I know that with the federal employee TSP, this is actually a sensible option. You can still contribute (not sure if matched during that the loan length, though) and then just essentially pay your student loan payment (likely reduced in either term or monthly payment amount) back to your TSP account. I know that the TSP rate is something crazy like 1.9%. I’d much rather pay that than the 6-7% of (some) of my student loans.
I know this is only an option if you’re a federal employee, but it’s something that I’ve been considering. I’ve only been a fed. for ~1 1/2 years now, so I’ll need more money in the account before I can even consider it.
Yeah, it was kind of a joke about the repo man :), but it sounds like payments are current on the student loan, so no worries about losing professional licenses. (And banks or collection agencies can make life miserable for anyone with an overdue loan of any sort…)
Yes, I believe they are all fund-dependent and plans are very rarely a “pure” 401k, but more often a hybridized 401k-style fund.
My data point…I can freely take loans out from the fund, but the interest rate and term are dependent on the purpose. House purchase and emergency events are quite competitive, but other purposes are a higher interest 5-year term, though still can be a positive alternative. Contributions into the fund continue as normal.
Repossession, and it’s aftermath, sucks. Here’s a little hint: don’t cosign any loans period!! I just finally got out from under the aftermath of the shit my brother put me through when I cosigned a vehicle loan with him.
I was made a reference for one of my friend’s student loans. He didn’t ask my permission and that doesn’t even matter because the lender didn’t bother to check with me. I got calls for years from people looking for him. Some of those callers were complete assholes and accused me of lying when I told them, truthfully, that I had no idea how to get a hold of him.
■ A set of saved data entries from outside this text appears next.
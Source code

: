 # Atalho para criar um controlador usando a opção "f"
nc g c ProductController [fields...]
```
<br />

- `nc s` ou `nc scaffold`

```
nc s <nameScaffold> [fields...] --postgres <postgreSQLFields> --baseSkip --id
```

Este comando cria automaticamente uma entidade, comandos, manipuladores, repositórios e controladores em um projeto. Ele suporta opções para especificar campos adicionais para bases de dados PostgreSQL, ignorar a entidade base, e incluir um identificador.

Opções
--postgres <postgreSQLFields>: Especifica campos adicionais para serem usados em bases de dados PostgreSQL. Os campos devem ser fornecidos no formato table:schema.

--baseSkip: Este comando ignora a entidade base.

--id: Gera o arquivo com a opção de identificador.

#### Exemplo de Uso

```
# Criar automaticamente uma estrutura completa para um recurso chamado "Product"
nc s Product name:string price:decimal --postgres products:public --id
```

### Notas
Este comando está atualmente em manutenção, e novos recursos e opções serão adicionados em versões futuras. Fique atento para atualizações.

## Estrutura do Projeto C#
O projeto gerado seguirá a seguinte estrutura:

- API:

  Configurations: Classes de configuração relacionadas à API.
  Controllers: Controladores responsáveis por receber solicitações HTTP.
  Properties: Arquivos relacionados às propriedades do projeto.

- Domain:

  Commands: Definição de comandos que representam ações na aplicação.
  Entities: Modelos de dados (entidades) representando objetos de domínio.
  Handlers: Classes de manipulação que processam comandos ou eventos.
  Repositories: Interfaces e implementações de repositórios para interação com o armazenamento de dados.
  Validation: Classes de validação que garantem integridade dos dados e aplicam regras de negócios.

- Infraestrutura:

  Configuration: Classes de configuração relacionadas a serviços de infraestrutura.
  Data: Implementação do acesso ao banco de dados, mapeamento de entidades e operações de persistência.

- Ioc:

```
Oh, dear lord yes. I can’t tell you how many times I had to break the news to someone’s dear old grandma or grandpa that their beloved grandson/granddaughter was a deadbeat, and they’re on the hook for the loan. There’s nothing I love more than stirring up shit, let me tell you. :rolleyes:
Some have at least some options, but they’re nowhere near as generous as federal loans. Federal loans can (at least in theory) be postponed for 12 years or more. (My trainer had a story about a borrower who took a few classes each semester in community college so that her loans were always on deferment. She went 20 years before she was required to make any sort of repayment.) Private loans may have a forbearance period of maybe six months at a time with 12 months total over the life of the loan, and with a fixed in-school deferment period. For example, if the private loan has an in-school deferment period of five years and the student takes six to graduate, tough shit. The student (or the cosigner) has to start making payments. There are students who take out federal loans to get the refunds to pay on the private loans.
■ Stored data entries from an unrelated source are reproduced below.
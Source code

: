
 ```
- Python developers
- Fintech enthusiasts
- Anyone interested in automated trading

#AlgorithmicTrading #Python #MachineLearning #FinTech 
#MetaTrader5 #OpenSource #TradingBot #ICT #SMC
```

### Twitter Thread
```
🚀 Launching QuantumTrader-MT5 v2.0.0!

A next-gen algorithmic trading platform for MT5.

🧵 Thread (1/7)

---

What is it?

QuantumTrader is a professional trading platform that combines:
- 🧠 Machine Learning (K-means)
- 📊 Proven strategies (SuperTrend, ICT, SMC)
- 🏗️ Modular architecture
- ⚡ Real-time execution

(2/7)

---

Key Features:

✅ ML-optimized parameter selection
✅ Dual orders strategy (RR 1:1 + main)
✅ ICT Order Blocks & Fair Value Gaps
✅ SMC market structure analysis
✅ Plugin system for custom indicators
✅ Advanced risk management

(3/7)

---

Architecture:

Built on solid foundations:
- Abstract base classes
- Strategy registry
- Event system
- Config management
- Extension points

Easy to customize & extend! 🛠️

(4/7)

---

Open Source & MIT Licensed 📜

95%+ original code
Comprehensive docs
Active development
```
Nope. Too many cites out there to bother pasting them in, but do a search on “401(k) loan change job” and you’ll get a lot of hits.
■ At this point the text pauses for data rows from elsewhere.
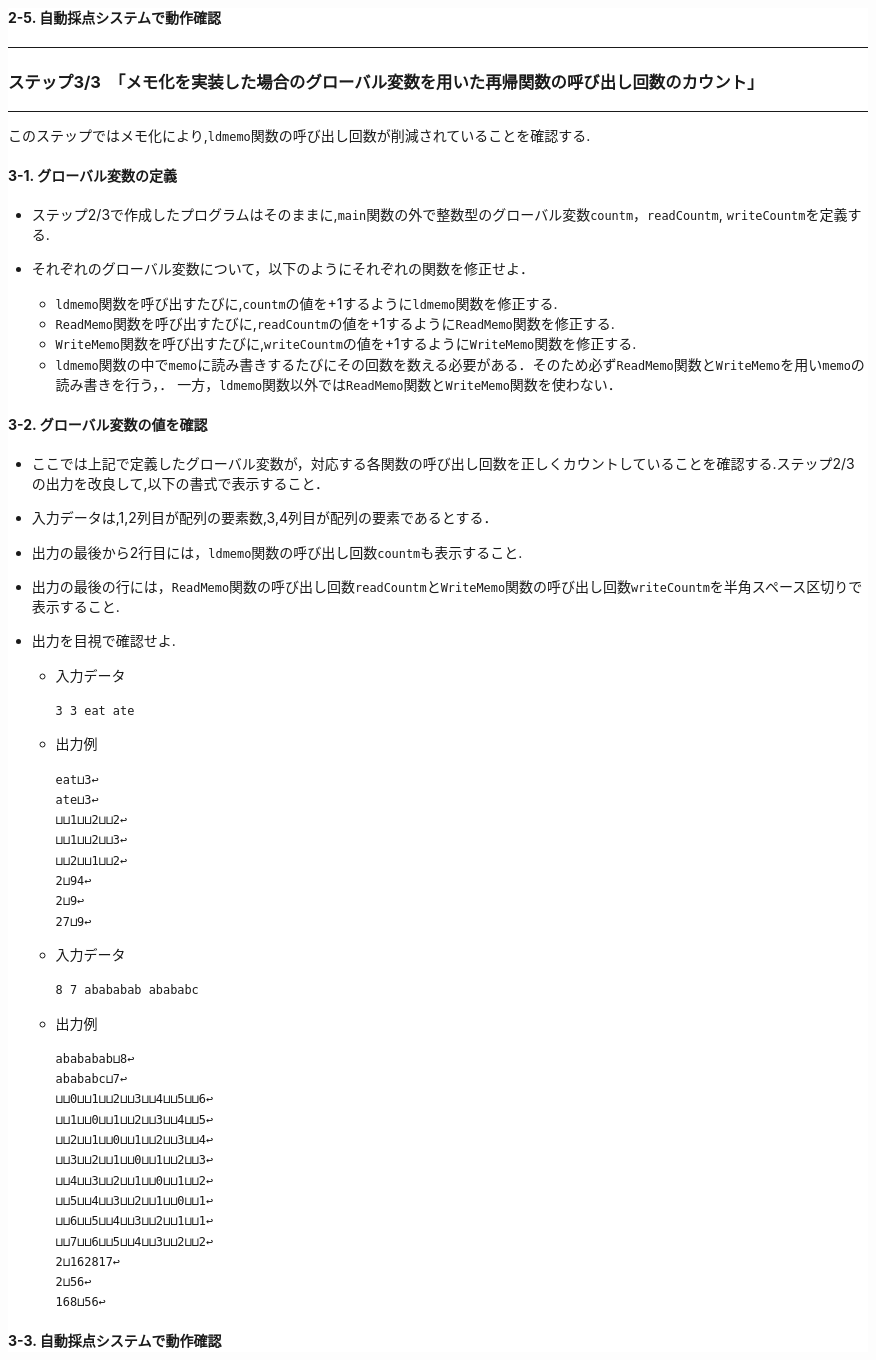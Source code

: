 #### 2-5. 自動採点システムで動作確認

---
### ステップ3/3　「メモ化を実装した場合のグローバル変数を用いた再帰関数の呼び出し回数のカウント」
---
このステップではメモ化により,`ldmemo`関数の呼び出し回数が削減されていることを確認する.

#### 3-1. グローバル変数の定義
- ステップ2/3で作成したプログラムはそのままに,`main`関数の外で整数型のグローバル変数`countm`，`readCountm`, `writeCountm`を定義する.

- それぞれのグローバル変数について，以下のようにそれぞれの関数を修正せよ．
  + `ldmemo`関数を呼び出すたびに,`countm`の値を+1するように`ldmemo`関数を修正する.
  + `ReadMemo`関数を呼び出すたびに,`readCountm`の値を+1するように`ReadMemo`関数を修正する.
  + `WriteMemo`関数を呼び出すたびに,`writeCountm`の値を+1するように`WriteMemo`関数を修正する.
  + `ldmemo`関数の中で`memo`に読み書きするたびにその回数を数える必要がある．そのため必ず`ReadMemo`関数と`WriteMemo`を用い`memo`の読み書きを行う，．
    一方，`ldmemo`関数以外では`ReadMemo`関数と`WriteMemo`関数を使わない．

#### 3-2. グローバル変数の値を確認
- ここでは上記で定義したグローバル変数が，対応する各関数の呼び出し回数を正しくカウントしていることを確認する.ステップ2/3の出力を改良して,以下の書式で表示すること．

- 入力データは,1,2列目が配列の要素数,3,4列目が配列の要素であるとする．

- 出力の最後から2行目には，`ldmemo`関数の呼び出し回数`countm`も表示すること.

- 出力の最後の行には，`ReadMemo`関数の呼び出し回数`readCountm`と`WriteMemo`関数の呼び出し回数`writeCountm`を半角スペース区切りで表示すること.

- 出力を目視で確認せよ.

  - 入力データ
    ```
    3 3 eat ate
    ```
  - 出力例
    ```
    eat⊔3↩︎
    ate⊔3↩︎
    ⊔⊔1⊔⊔2⊔⊔2↩︎
    ⊔⊔1⊔⊔2⊔⊔3↩︎
    ⊔⊔2⊔⊔1⊔⊔2↩︎
    2⊔94↩︎
    2⊔9↩︎
    27⊔9↩︎
    ```

  - 入力データ
    ```
    8 7 abababab abababc
    ```
  - 出力例
    ```
    abababab⊔8↩︎
    abababc⊔7↩︎
    ⊔⊔0⊔⊔1⊔⊔2⊔⊔3⊔⊔4⊔⊔5⊔⊔6↩︎
    ⊔⊔1⊔⊔0⊔⊔1⊔⊔2⊔⊔3⊔⊔4⊔⊔5↩︎
    ⊔⊔2⊔⊔1⊔⊔0⊔⊔1⊔⊔2⊔⊔3⊔⊔4↩︎
    ⊔⊔3⊔⊔2⊔⊔1⊔⊔0⊔⊔1⊔⊔2⊔⊔3↩︎
    ⊔⊔4⊔⊔3⊔⊔2⊔⊔1⊔⊔0⊔⊔1⊔⊔2↩︎
    ⊔⊔5⊔⊔4⊔⊔3⊔⊔2⊔⊔1⊔⊔0⊔⊔1↩︎
    ⊔⊔6⊔⊔5⊔⊔4⊔⊔3⊔⊔2⊔⊔1⊔⊔1↩︎
    ⊔⊔7⊔⊔6⊔⊔5⊔⊔4⊔⊔3⊔⊔2⊔⊔2↩︎
    2⊔162817↩︎
    2⊔56↩︎
    168⊔56↩︎
    ```

#### 3-3. 自動採点システムで動作確認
It’s conceivable that some plans might let you continue making payments, but I haven’t been able to find any cites.
If your company is acquired by another, you may (probably WILL) be able to continue making payments on the old loan even though nominally your employer has changed - when my company was acquired 10+ years back, several people found themselves in that position. In their case it was an annoyance because they could no longer have the repayments taken out of their paycheck. The plan required them to send a check every month (and IIRC it had to be a bank / certified check, not a regular one).
A fun ramification: if you have an outstanding loan, and you’ve spent it on whatever purpose, chances are good you won’t even have the cash to pay the penalty / extra income tax. Imagine a 10,000 loan, and you’re at a 25% tax bracket. Next April 15th, you’ll have to come up with 3,500 dollars (2,500 tax, 1,000 penalty). Ouch.
All in all, there are very few situations in which I’d think a 401(k) loan was worth the risk.
Sweet!! In a year, you’ll be freeing up a ton of monthly cash flow once that car payment stops. You can throw THAT at the student loan and be done with THAT sooner than planned. It’ll be an amazingly liberating feeling.
I thought that was nuts… but apparently you’re correct. Bizarre.
So you have put aside 50,000 pretax and it’s grown to 60,000.
You borrow 30,000.
You pay back 31,000 (principal, plus 1,000 interest) with your post-tax money.
You retire and withdraw 61,000 and it’s all taxed.
Logic suggests that the 1,000 should be treated as a post-tax contribution and not taxed again at age 65, but apparently you do pay taxes on that. cite.
At least the double taxation is “only” on the interest portion.
I wonder how it works if you’d been making post-tax contributions?
I don’t know how “designated Roth” contributions to a 401k work. I would think that you could avoid “double taxation” if separate accounts are maintained and you can designate that the loan comes out of your Roth account.
That would be an interesting option. Of course, with Roth, the income wouldn’t be taxed anyway.
But it’s also possible to have a regular 401(k) and make post-tax contributions to that. For those - ignoring the whole loan scenario - I think it’s handled like an IRA in that when you take a distribution, you have to figure out some ratio of post-tax to pre-tax and pay income on the pretax fraction.